YOUR OBJECTIVE:
Restate word for word the span that opens with the line containing "Domain: SkyHighTravels" and closes with the final line of the data; give only those lines.

Dataset excerpts
# # # #
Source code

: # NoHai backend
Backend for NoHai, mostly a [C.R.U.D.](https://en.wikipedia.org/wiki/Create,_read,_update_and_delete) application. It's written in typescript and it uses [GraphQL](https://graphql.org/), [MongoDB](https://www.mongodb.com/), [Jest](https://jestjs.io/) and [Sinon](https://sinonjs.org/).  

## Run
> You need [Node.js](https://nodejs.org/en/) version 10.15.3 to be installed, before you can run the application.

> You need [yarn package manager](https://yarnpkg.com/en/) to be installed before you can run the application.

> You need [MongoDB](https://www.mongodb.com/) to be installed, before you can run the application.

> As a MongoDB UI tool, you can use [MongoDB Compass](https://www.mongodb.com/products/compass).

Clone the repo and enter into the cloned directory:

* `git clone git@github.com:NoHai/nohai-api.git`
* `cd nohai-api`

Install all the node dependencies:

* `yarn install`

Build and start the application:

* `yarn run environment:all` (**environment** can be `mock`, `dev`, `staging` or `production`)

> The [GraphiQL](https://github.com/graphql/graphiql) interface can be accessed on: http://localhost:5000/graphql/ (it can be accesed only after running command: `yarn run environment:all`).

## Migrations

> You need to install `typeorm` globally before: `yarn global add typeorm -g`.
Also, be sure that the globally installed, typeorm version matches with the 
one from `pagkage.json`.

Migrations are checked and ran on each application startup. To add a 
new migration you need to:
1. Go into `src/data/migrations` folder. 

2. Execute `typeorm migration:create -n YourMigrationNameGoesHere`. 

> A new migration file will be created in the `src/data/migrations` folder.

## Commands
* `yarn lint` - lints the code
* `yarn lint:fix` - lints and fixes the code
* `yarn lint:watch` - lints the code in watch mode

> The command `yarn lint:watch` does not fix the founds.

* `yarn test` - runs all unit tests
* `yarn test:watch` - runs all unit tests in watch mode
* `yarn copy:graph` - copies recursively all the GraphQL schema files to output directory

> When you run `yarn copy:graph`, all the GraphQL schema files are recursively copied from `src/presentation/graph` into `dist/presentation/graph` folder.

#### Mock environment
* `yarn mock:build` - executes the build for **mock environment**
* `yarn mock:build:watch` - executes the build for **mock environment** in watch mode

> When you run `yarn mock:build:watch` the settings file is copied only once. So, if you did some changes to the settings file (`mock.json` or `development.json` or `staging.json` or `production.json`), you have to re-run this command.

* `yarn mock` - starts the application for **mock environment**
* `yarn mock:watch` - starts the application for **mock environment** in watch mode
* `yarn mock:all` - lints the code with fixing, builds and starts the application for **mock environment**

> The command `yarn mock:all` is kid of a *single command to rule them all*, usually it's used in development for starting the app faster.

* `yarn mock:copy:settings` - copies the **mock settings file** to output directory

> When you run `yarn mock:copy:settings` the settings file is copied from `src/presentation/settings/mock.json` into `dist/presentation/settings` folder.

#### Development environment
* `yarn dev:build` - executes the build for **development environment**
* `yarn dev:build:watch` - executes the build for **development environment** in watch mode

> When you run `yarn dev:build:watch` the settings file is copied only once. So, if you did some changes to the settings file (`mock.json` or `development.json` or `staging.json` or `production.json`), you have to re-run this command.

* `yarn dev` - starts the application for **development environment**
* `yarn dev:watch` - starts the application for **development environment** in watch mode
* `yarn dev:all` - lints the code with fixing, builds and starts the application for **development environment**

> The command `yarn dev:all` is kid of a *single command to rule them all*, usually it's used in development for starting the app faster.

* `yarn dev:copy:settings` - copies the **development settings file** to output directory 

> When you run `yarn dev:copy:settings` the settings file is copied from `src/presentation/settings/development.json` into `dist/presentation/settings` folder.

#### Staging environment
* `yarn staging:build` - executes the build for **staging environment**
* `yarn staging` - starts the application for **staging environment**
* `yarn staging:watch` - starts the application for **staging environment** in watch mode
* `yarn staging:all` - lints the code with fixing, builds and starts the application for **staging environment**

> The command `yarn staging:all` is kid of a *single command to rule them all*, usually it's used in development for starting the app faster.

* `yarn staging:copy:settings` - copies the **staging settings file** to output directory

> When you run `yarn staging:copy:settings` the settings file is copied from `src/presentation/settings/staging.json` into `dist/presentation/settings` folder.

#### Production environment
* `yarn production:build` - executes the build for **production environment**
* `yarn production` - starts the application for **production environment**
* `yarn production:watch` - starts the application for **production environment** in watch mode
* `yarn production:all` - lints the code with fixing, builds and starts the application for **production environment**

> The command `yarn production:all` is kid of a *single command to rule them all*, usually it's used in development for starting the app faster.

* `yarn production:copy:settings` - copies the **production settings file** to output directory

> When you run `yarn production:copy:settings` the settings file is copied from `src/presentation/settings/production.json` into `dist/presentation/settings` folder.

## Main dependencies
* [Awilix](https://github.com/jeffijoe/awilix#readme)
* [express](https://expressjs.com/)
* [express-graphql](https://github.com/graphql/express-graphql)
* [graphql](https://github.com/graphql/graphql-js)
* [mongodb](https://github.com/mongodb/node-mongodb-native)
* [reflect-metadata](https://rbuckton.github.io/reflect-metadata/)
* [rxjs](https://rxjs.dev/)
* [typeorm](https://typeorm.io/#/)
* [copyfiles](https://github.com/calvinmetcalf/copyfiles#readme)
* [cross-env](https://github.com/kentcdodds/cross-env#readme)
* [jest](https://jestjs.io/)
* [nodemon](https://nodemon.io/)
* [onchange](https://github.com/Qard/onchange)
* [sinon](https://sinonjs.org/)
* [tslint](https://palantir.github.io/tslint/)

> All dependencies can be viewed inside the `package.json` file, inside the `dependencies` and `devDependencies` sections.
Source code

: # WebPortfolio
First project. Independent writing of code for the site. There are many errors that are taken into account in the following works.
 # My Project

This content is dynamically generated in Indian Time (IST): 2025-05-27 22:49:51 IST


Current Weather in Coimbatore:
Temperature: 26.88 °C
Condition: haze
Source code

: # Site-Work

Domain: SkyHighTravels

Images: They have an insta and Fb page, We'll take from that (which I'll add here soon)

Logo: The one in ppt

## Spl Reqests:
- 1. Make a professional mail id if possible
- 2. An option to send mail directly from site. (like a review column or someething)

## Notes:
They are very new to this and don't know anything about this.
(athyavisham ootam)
# # # #
COMPLETED EXERCISE:
Domain: SkyHighTravels

Images: They have an insta and Fb page, We'll take from that (which I'll add here soon)

Logo: The one in ppt

## Spl Reqests:
- 1. Make a professional mail id if possible
- 2. An option to send mail directly from site. (like a review column or someething)

## Notes:
They are very new to this and don't know anything about this.
(athyavisham ootam)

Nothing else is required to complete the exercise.